内田康夫夫人であり、作家・エッセイストでもある早坂真紀の随想を不定期でお届け致します。
表参道の変貌
2017.2.16 Thu
先日、野暮用で青山に出かけた。青山と言えば、50年近くになるけど、夫と出会ったころに私が住んでいたところだ。
そのころ勤めていた会社の最寄り駅は『三越前』で、私のアパートは『外苑前』と『神宮前』の中間あたりにあった。だから本来なら、会社には『三越前』寄りの『外苑前』の定期券を申請するべきなのだが、私は違反ではないけど少しズルをして、一駅渋谷寄りの『神宮前』を申請していた。
何故って、渋谷に出かけた帰り、一駅分の電車賃の節約になるから……。
若い時っていろいろ考えるのだなァと、笑ってしまう。
その『神宮前』がいつのまにか『表参道』に変わっていた。駅名に惹かれて、私は少し『現実逃避』をしたくなった。
あのころの表参道は大人の街だった……と思うのは、私の錯覚なのだろうか。あの頃の私は貧しかった。それでも表参道を歩くときは少し居ずまいを正して、少し背伸びをしてきどってウインドウショッピングをしたものだ。

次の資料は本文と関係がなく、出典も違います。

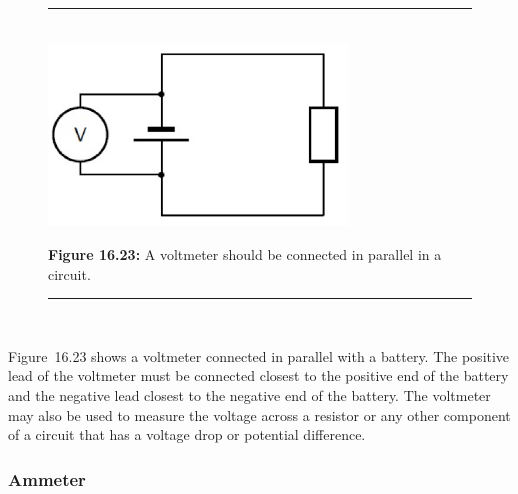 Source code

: 	\begin{figure}[H] %
    \begin{center}
    \rule[.1in]{\figurerulewidth}{.005in} \\
        \label{m38773*uid73!!!underscore!!!media}\label{m38773*uid73!!!underscore!!!printimage}\includegraphics[width=300px]{col11305.imgs/m38773_PG10C9_034.png} %
        
      \vspace{2pt}
    \vspace{\rubberspace}\par \begin{cnxcaption}
	  \small \textbf{Figure 16.23: }A voltmeter should be connected in parallel in a circuit.
	\end{cnxcaption}
      
    \vspace{.1in}
    \rule[.1in]{\figurerulewidth}{.005in} \\
        
    \end{center}

 \end{figure}   

    \addtocounter{footnote}{-0}
    
        \label{m38773*id67678}Figure~16.23 shows a voltmeter connected
in parallel with a battery. The positive lead of the voltmeter must be connected closest to the positive end of the battery and the negative lead closest to the negative end of the battery. The voltmeter may also be used to measure the
voltage across a resistor or any other component of a circuit that has a voltage drop or potential difference.\par 
      
      \label{m38773*uid74}
            \subsubsection{ Ammeter}
            \nopagebreak
            
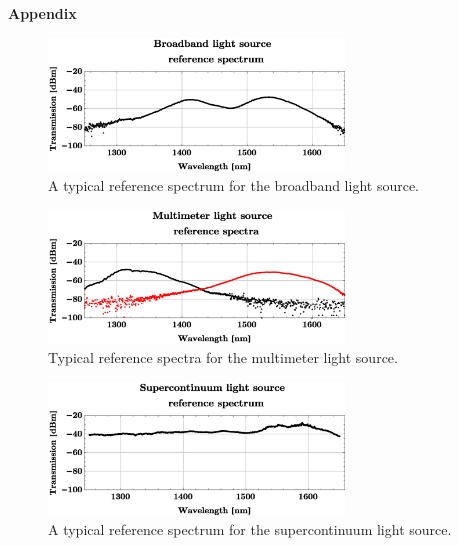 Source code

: 
\textbf{Appendix}

\begin{figure}[H]
    \centering
    \includegraphics[width=0.7\textwidth]
    {fig/appendixrefplots/broadbandref.eps}
\vspace{-2mm}
    \caption{A typical reference spectrum for the broadband light source.}
    \label{fig:broadbandref}
\end{figure}

\vspace{-1.5cm}

\begin{figure}[H]
    \centering
    \includegraphics[width=0.7\textwidth]
    {fig/appendixrefplots/multimeterref.eps}
\vspace{-2mm}
    \caption{Typical reference spectra for the multimeter light source.}
    \label{fig:multimeterref}
\end{figure}

\vspace{-1.5cm}
\begin{figure}[H]
    \centering
    \includegraphics[width=0.7\textwidth]
    {fig/appendixrefplots/superKref.eps}
\vspace{-2mm}
    \caption{A typical reference spectrum for the supercontinuum light source.}
    \label{fig:superKref}
\end{figure}


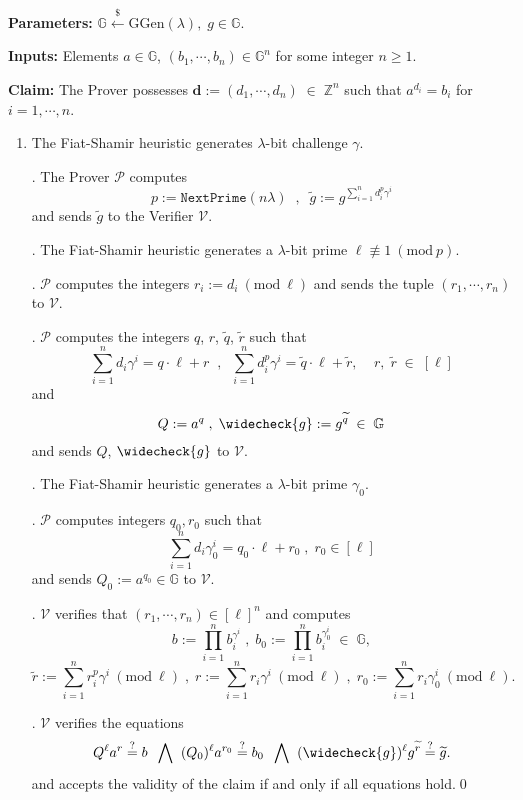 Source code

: \documentclass[11pt, lettersize, notitlepage, leqno, footskip=0.6cm]{article}
\newcommand{\bz}{\mathbb Z}
\newcommand{\pl}{\prod\limits}
\newcommand{\slim}{\sum\limits}
\newcommand{\ttt}{\texttt}
\newcommand{\bG}{\mathbb{G}}
\newcommand{\wti}{\widetilde}
\newcommand{\mc}{\mathcal}
\newcommand{\mb}{\mathbb}
\newcommand{\mbf}{\mathbf}
\newcommand{\mr}{\mathrm}
\newcommand{\lam}{\lambda}
\newcommand{\lamb}{\lambda}
\newcommand{\weck}{\widecheck}
\newcommand{\mP}{\mc{P}}
\newcommand{\V}{\mc{V}}
\newcommand{\vs}{\vspace{-0.15cm}}
\newcommand{\noin}{\noindent}
\newcommand{\sta}{\stackrel{?}{=}}
\newcommand{\Mod}[1]{\ (\mathrm{mod}\ #1)}
\newtheorem{Prot}[Thm]{Protocol}
\numberwithin{equation}{section}
\begin{document}
 \vspace{-0.3cm}

\noindent \textbf{Parameters:} $\mb{G}\xleftarrow{\$} \mr{GGen}(\lamb), \; g\in \mb{G}$.

\noindent \textbf{Inputs:} Elements $a\in\mb{G} $, $(b_1,\cdots,b_n)\in \mb{G}^n$ for some integer $n\geq 1$.

\noindent \textbf{Claim:} The Prover possesses $\mbf{d}:= (d_1,\cdots, d_n)\;\in\;\bz^n$ such that $a^{d_i} = b_i$ for $i = 1,\cdots, n$.

\begin{enumerate}[wide, labelwidth=!, labelindent=0pt]\vs \item \normalfont The Fiat-Shamir heuristic generates $\lamb$-bit challenge $\gamma$.

\noin 2. The Prover $\mc{P}$ computes \vspace{-0.25cm} $$p:= \ttt{NextPrime}(n\lam)\;\;,\;\;\wti{g} := g^{\sum\limits_{i=1}^n d_i^{p}\gamma^i}$$ and sends $\wti{g}$ to the Verifier $\mc{V}$.


\noin 3. The Fiat-Shamir heuristic generates a $\lam$-bit prime $\ell\not\equiv 1\Mod{p}$. 

\noin 4. $\mc{P}$ computes the integers $r_i:= d_i\Mod{\ell}$ and sends the tuple $(r_1,\cdots,r_n)$ to $\V$.

\noin 5. $\mP$ computes the integers $q$, $r$, $\wti{q}$, $\wti{r}$ such that \vs $$\slim_{i=1}^n d_i\gamma^i = q \cdot \ell+r\;\;,\;\; \slim_{i=1}^n d_i^{p}\gamma^i = \wti{q} \cdot \ell+\wti{r},\;\;\;\;r,\;\wti{r}\;\in\;[\ell]$$ and \vs $$Q:= a^q\;,\; \weck{g}:= g^{\wti{q}}\;\in\;\bG$$ and sends $Q$, $\weck{g}$ to $\V$.

\noin 6. The Fiat-Shamir heuristic generates a $\lam$-bit prime $\gamma_{0}$.

\noin 7. $\mP$ computes integers $q_0, r_0$ such that \vs $$\slim_{i=1}^n d_i\gamma_{0}^i = q_0 \cdot \ell+r_0\;,\;r_0\in[\ell] $$ and sends $Q_0:= a^{q_0}\in \bG$ to $\V.$

\noin 8. $\mc{V}$ verifies that $(r_1,\cdots,r_n)\in [\ell]^n$ and computes \vs $$b := \pl_{i=1}^n b_i^{\gamma^i}\;,\;b_0 := \pl_{i=1}^n b_i^{\gamma_{0}^i}\;\in \;\bG,$$ \vspace{-0.2cm} $$\wti{r}:= \slim_{i=1}^n r_i^{p}\gamma^i\Mod{\ell}\;,\;r:= \slim_{i=1}^n r_i\gamma^i\Mod{\ell}\;,\;r_0:=\slim_{i=1}^n r_i\gamma_{0}^i\Mod{\ell}.$$ 

\noin 9. $\V$ verifies the equations \vs $$Q^{\ell}a^r\sta b\;\;\bigwedge\;\;(Q_0)^{\ell}a^{r_0}\sta b_0\;\;\bigwedge\;\; (\weck{g})^{\ell}g^{\wti{r}}\sta\wti{g}.$$ and accepts the validity of the claim if and only if all equations hold.\qed  \end{enumerate}
\end{document}
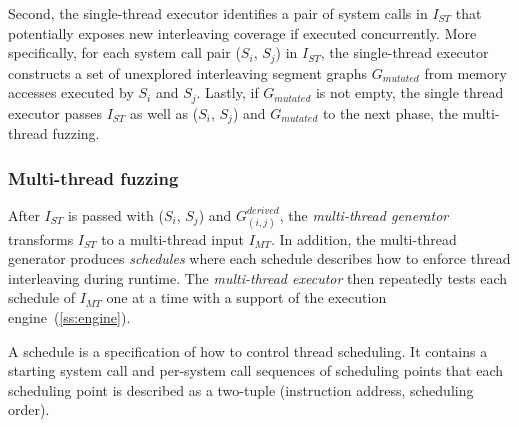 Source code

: Second, the single-thread executor identifies a pair of system calls
in $I_{ST}$ that potentially exposes new interleaving coverage if
executed concurrently.
%
More specifically, for each system call pair ($S_i$, $S_j$) in
$I_{ST}$, the single-thread executor constructs a set of unexplored
interleaving segment graphs $G_{mutated}$ from memory accesses
executed by $S_i$ and $S_j$.
%
Lastly, if $G_{mutated}$ is not empty, the single thread executor
passes $I_{ST}$ as well as ($S_i$, $S_j$) and $G_{mutated}$ to the
next phase, the multi-thread fuzzing.


%







\subsubsection{Multi-thread fuzzing}
\label{sss:multithreadfuzzing}
%
After $I_{ST}$ is passed with ($S_i$, $S_j$) and
$G^{derived}_{(i,j)}$, the \textit{multi-thread generator} transforms
$I_{ST}$ to a multi-thread input $I_{MT}$.
%
In addition, the multi-thread generator produces \textit{schedules}
where each schedule describes how to enforce thread interleaving
during runtime.
%
The \textit{multi-thread executor} then repeatedly tests each schedule
of $I_{MT}$ one at a time with a support of the execution
engine~(\autoref{ss:engine}).


%
A schedule is a specification of how to control thread scheduling.
%
It contains a starting system call and per-system call sequences of
scheduling points that each scheduling point is described as a
two-tuple (instruction address, scheduling order).

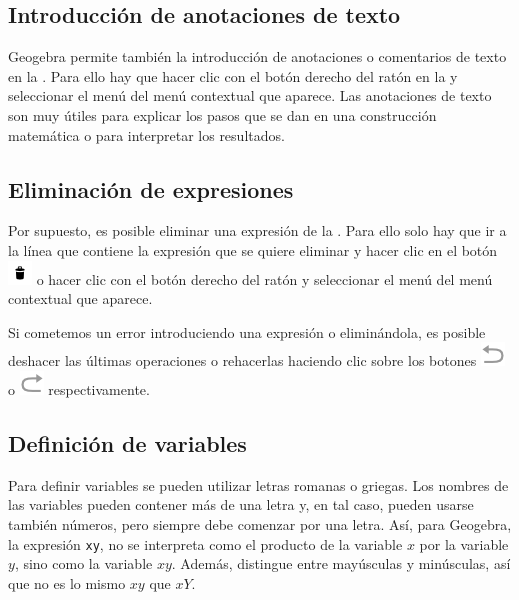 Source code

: \subsection*{Introducción de anotaciones de texto}
Geogebra permite también la introducción de anotaciones o comentarios de texto en la .
Para ello hay que hacer clic con el botón derecho del ratón en la  y seleccionar el menú  del menú contextual que aparece.
Las anotaciones de texto son muy útiles para explicar los pasos que se dan en una construcción matemática o para interpretar los resultados.


\subsection*{Eliminación de expresiones}
Por supuesto, es posible eliminar una expresión de la .
Para ello solo hay que ir a la línea que contiene la expresión que se quiere eliminar y hacer clic en el botón \includegraphics[scale=0.035]{img/introduccion/bin-button.png} o hacer clic con el botón derecho del ratón y seleccionar el menú  del menú contextual que aparece.

Si cometemos un error introduciendo una expresión o eliminándola, es posible deshacer las últimas operaciones o rehacerlas haciendo clic sobre los botones \includegraphics[scale=0.03]{img/introduccion/undo-button.png} o \includegraphics[scale=0.03]{img/introduccion/redo-button.png} respectivamente.


\subsection*{Definición de variables}
Para definir variables se pueden utilizar letras romanas o griegas.
Los nombres de las variables pueden contener más de una letra y, en tal caso, pueden usarse también números, pero siempre debe comenzar por una letra.
Así, para Geogebra, la expresión \texttt{xy}, no se interpreta como el producto de la variable $x$ por la variable $y$, sino como la variable $xy$.
Además, distingue entre mayúsculas y minúsculas, así que no es lo mismo $xy$ que $xY$.



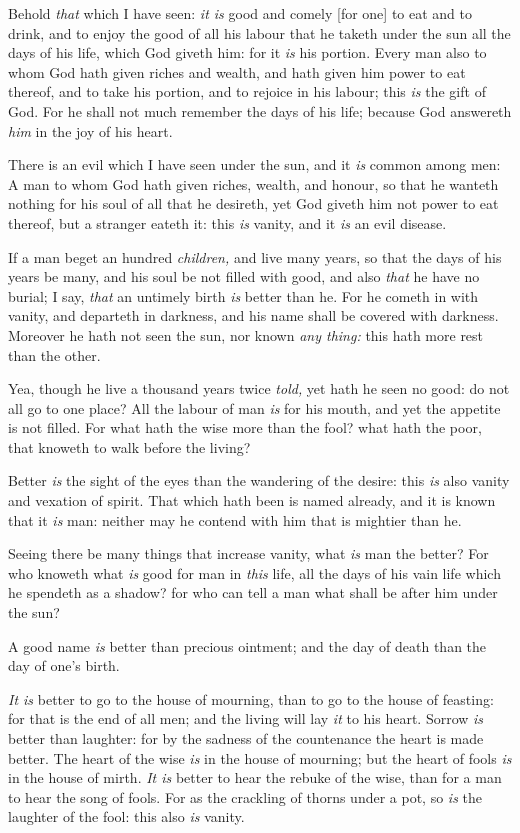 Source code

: \documentclass[11pt,letterpaper,oneside]{memoir}
\begin{document}
Behold \emph{that} which I have seen: \emph{it is} good and comely [for 
one] to eat and to drink, and to enjoy the good of all his labour that 
he taketh under the sun all the days of his life, which God giveth him: 
for it \emph{is} his portion. Every man also to whom God hath given 
riches and wealth, and hath given him power to eat thereof, and to take 
his portion, and to rejoice in his labour; this \emph{is} the gift of 
God. For he shall not much remember the days of his life; because God 
answereth \emph{him} in the joy of his heart. 

There is an evil which I have seen under the sun, and it \emph{is} 
common among men: A man to whom God hath given riches, wealth, and 
honour, so that he wanteth nothing for his soul of all that he desireth, 
yet God giveth him not power to eat thereof, but a stranger eateth it: 
this \emph{is} vanity, and it \emph{is} an evil disease. 

If a man beget an hundred \emph{children,} and live many years, so that 
the days of his years be many, and his soul be not filled with good, and 
also \emph{that} he have no burial; I say, \emph{that} an untimely birth 
\emph{is} better than he. For he cometh in with vanity, and departeth in 
darkness, and his name shall be covered with darkness. Moreover he hath 
not seen the sun, nor known \emph{any thing:} this hath more rest than 
the other. 

Yea, though he live a thousand years twice \emph{told,} yet hath he seen 
no good: do not all go to one place? All the labour of man \emph{is} for 
his mouth, and yet the appetite is not filled. For what hath the wise 
more than the fool? what hath the poor, that knoweth to walk before the 
living? 

Better \emph{is} the sight of the eyes than the wandering of the desire: 
this \emph{is} also vanity and vexation of spirit. That which hath been 
is named already, and it is known that it \emph{is} man: neither may he 
contend with him that is mightier than he. 

Seeing there be many things that increase vanity, what \emph{is} man the 
better? For who knoweth what \emph{is} good for man in \emph{this} life, 
all the days of his vain life which he spendeth as a shadow? for who can 
tell a man what shall be after him under the sun? 

A good name \emph{is} better than precious ointment; and the day of 
death than the day of one's birth. 

\emph{It is} better to go to the house of mourning, than to go to the 
house of feasting: for that is the end of all men; and the living will 
lay \emph{it} to his heart. Sorrow \emph{is} better than laughter: for 
by the sadness of the countenance the heart is made better. The heart of 
the wise \emph{is} in the house of mourning; but the heart of fools 
\emph{is} in the house of mirth. \emph{It is} better to hear the rebuke 
of the wise, than for a man to hear the song of fools. For as the 
crackling of thorns under a pot, so \emph{is} the laughter of the fool: 
this also \emph{is} vanity. 
\end{document}
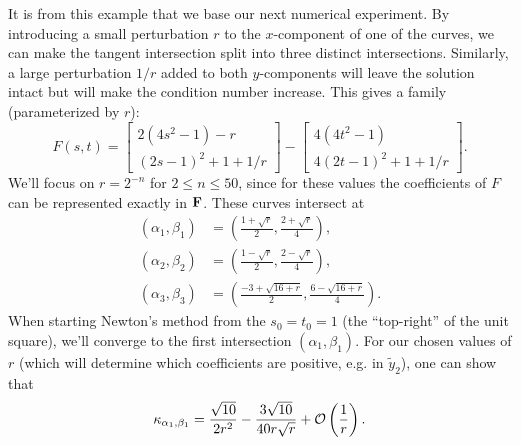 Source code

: It is from this example that we base our next numerical experiment. By
introducing a small perturbation \(r\) to the \(x\)-component of
one of the curves, we can make the tangent intersection split into three
distinct intersections. Similarly, a large perturbation \(1/r\) added to
both \(y\)-components will leave the solution intact but will make the
condition number increase. This gives a family (parameterized by \(r\)):
\begin{equation}
F(s, t) = \left[ \begin{array}{c} 2(4s^2 - 1) - r \\ (2s - 1)^2 + 1 + 1/r
\end{array}\right] - \left[ \begin{array}{c} 4(4t^2 - 1) \\
4(2t - 1)^2 + 1 + 1/r \end{array}\right].
\end{equation}
We'll focus on \(r = 2^{-n}\) for \(2 \leq n \leq 50\), since for these
values the coefficients of \(F\) can be represented exactly in
\(\mathbf{F}\). These curves intersect at
\begin{align}
(\alpha_1, \beta_1) &= \left(\frac{1 + \sqrt{r}}{2},
  \frac{2 + \sqrt{r}}{4}\right), \\
(\alpha_2, \beta_2) &= \left(\frac{1 - \sqrt{r}}{2},
  \frac{2 - \sqrt{r}}{4}\right), \\
(\alpha_3, \beta_3) &= \left(\frac{-3 + \sqrt{16 + r}}{2},
  \frac{6 - \sqrt{16 + r}}{4}\right).
\end{align}
When starting Newton's method from the \(s_0 = t_0 = 1\) (the ``top-right''
of the unit square), we'll converge to the first intersection
\((\alpha_1, \beta_1)\). For our chosen values of \(r\) (which will
determine which coefficients are positive, e.g. in \(\widetilde{y}_2\)),
one can show that
\begin{equation}
\kappa_{\alpha_1, \beta_1} = \frac{\sqrt{10}}{2r^2} -
  \frac{3 \sqrt{10}}{40 r \sqrt{r}} + \mathcal{O}\left(\frac{1}{r}\right).
\end{equation}

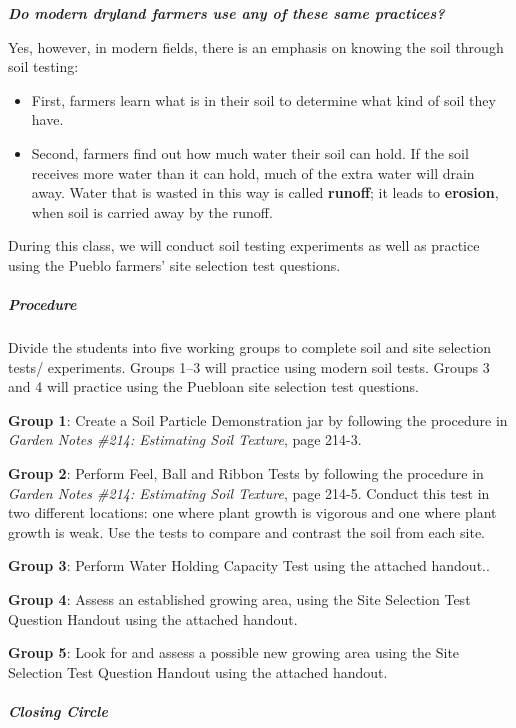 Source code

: \documentclass[12pt,]{article}
\providecommand{\tightlist}{%
  \setlength{\itemsep}{0pt}\setlength{\parskip}{0pt}}
\let\oldsubparagraph\subparagraph
\renewcommand{\subparagraph}[1]{\oldsubparagraph{#1}\mbox{}}
\begin{document}
\textbf{\emph{Do modern dryland farmers use any of these same practices? }}

Yes, however, in modern fields, there is an emphasis on knowing the soil through soil testing:

\begin{itemize}
\tightlist
\item
  First, farmers learn what is in their soil to determine what kind of soil they have.
\item
  Second, farmers find out how much water their soil can hold. If the soil receives more water than it can hold, much of the extra water will drain away. Water that is wasted in this way is called \textbf{runoff}; it leads to \textbf{erosion}, when soil is carried away by the runoff.
\end{itemize}

During this class, we will conduct soil testing experiments as well as practice using the Pueblo farmers' site selection test questions.

\hypertarget{procedure-1}{%
\subparagraph{Procedure}\label{procedure-1}}

Divide the students into five working groups to complete soil and site selection tests/ experiments. Groups 1--3 will practice using modern soil tests. Groups 3 and 4 will practice using the Puebloan site selection test questions.

\textbf{Group 1}: Create a Soil Particle Demonstration jar by following the procedure in \emph{Garden Notes \#214: Estimating Soil Texture}, page 214-3.

\textbf{Group 2}: Perform Feel, Ball and Ribbon Tests by following the procedure in \emph{Garden Notes \#214: Estimating Soil Texture}, page 214-5. Conduct this test in two different locations: one where plant growth is vigorous and one where plant growth is weak. Use the tests to compare and contrast the soil from each site.

\textbf{Group 3}: Perform Water Holding Capacity Test using the attached handout..

\textbf{Group 4}: Assess an established growing area, using the Site Selection Test Question Handout using the attached handout.

\textbf{Group 5}: Look for and assess a possible new growing area using the Site Selection Test Question Handout using the attached handout.

\hypertarget{closing-circle}{%
\subparagraph{Closing Circle}\label{closing-circle}}
\end{document}
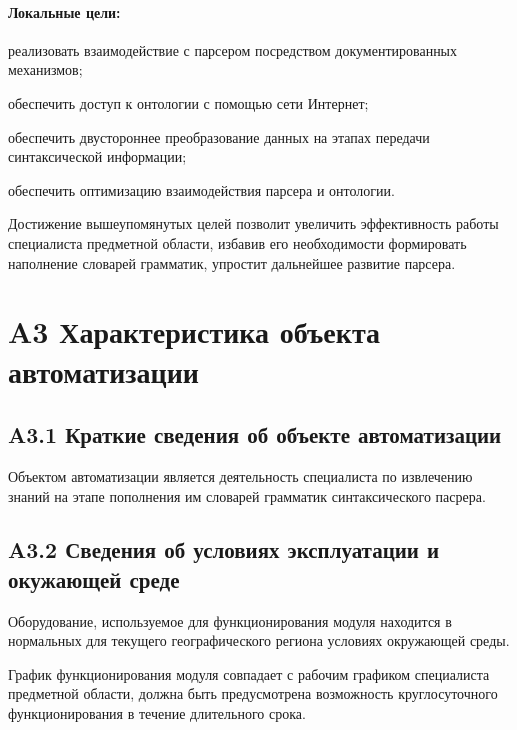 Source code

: \paragraph{Локальные цели:}
\begin{list}{}{\leftmargin=1.5cm}
  \item реализовать взаимодействие с парсером посредством документированных механизмов;
  \item обеспечить доступ к онтологии с помощью сети Интернет;
  \item обеспечить двустороннее преобразование данных на этапах передачи синтаксической информации;
  \item обеспечить оптимизацию взаимодействия парсера и онтологии.
\end{list}

Достижение вышеупомянутых целей позволит увеличить эффективность работы специалиста предметной области, избавив его необходимости формировать наполнение словарей грамматик, упростит дальнейшее развитие парсера.

\section*{A3 Характеристика объекта автоматизации}
\subsection*{A3.1 Краткие сведения об объекте автоматизации}
Объектом автоматизации является деятельность специалиста по извлечению знаний на этапе пополнения им словарей грамматик синтаксического пасрера.

\subsection*{A3.2 Сведения об условиях эксплуатации и окужающей среде}
Оборудование, используемое для функционирования модуля находится в нормальных для текущего географического
региона условиях окружающей среды.

График функционирования модуля совпадает с рабочим графиком специалиста предметной области, должна быть предусмотрена возможность круглосуточного функционирования в течение длительного срока.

20代半ばは立派な大人だけど、私は『大人』になったつもりだった。
時々車で通り抜けることはあったけど、表参道の変わりようにはびっくりしていた。どう見ても東京人ではないなと思わせる若者やオバサンたちの、自由で華やかなファッションに溢れていた。私は軽井沢に引っ込んでいるうちに、すっかり浦島太郎美になっていた。
同潤会アパートはなくなり(ニュースでは知っていたし、代官山の同潤会アパートのことは夫の作品で触れている)すっかり欧米化して(欧米化……と言っても、タカ&トシじゃない!)、旧市街という趣きはなくなっていた。
老兵は消えゆくのみ……をしみじみと噛みしめていた。